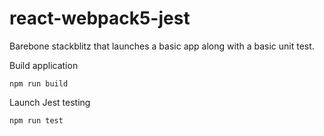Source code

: # react-webpack5-jest

Barebone stackblitz that launches a basic app along with a basic unit test.


Build application
```
npm run build
```

Launch Jest testing
```
npm run test
```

==================================================

* Exercise goal *
Without copying any picture, write out all of the material exactly as it reads.

* Exercise answer *
Source code

: # react-webpack5-jest

Barebone stackblitz that launches a basic app along with a basic unit test.


Build application
```
npm run build
```

Launch Jest testing
```
npm run test
```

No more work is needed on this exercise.